# Hawthorne Dating Codes



## PantinaBikeBoy (Nov 6, 2009)

Has anyone else seen serial numbers stamped on the down tube and bottom bracket of Hawthornes?


----------



## RMS37 (Nov 7, 2009)

Most pre-war Hawthornes have serial numbers stamped into the bottom of the crank hanger by the bicycle manufacturer. I haven?t seen numbers stamped on down tubes.

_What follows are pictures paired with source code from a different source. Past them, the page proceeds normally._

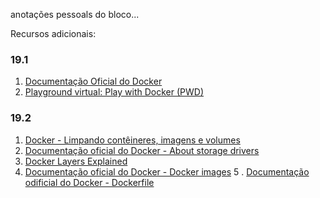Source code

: anotações pessoals do bloco...

Recursos adicionais:
### 19.1
1. [Documentação Oficial do Docker](https://docs.docker.com/)
2. [Playground virtual: Play with Docker (PWD)](https://labs.play-with-docker.com/)
### 19.2
1. [Docker - Limpando contêineres, imagens e volumes](https://www.macoratti.net/19/02/dock_limp1.htm)
2. [Documentação oficial do Docker - About storage drivers](https://docs.docker.com/storage/storagedriver/)
3. [Docker Layers Explained](https://dzone.com/articles/docker-layers-explained)
4. [Documentação oficial do Docker - Docker images](https://docs.docker.com/engine/reference/commandline/images/)
5 . [Documentação odificial do Docker - Dockerfile](https://docs.docker.com/engine/reference/builder/)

In the case of the crank hanger numbers, they are mainly specific to the manufacturer rather than to Montgomery Ward.  Cleveland welding produced models can be dated approximately against numbers collected from CWC bikes in general. Snyder produced models are harder to date by number but it appears that the 1940-41 production may have been year coded.


----------



## militarymonark (Nov 7, 2009)

mine does its a 1941 I have the paperwork to show for it original receipt


----------



## RMS37 (Nov 7, 2009)

Following up on the Hawthorne, the bike was obviously produced some time before it was purchased. If you don't mind posting the serial number and the sale receipt date it would be interesting to see how they relate.


----------



## Freqman1 (Nov 11, 2009)

My '52 Hawthorne DeLuxe Tank Model 80 has a serial # on the seat tube about 2 1/4" below the tank (F029224) on the right hand side and also has another set of numbers/letters underneath the crank hanger (05EH). This bike is 100% original and untouched to include the original Ward Riverside Mate tires which are still holding up!


----------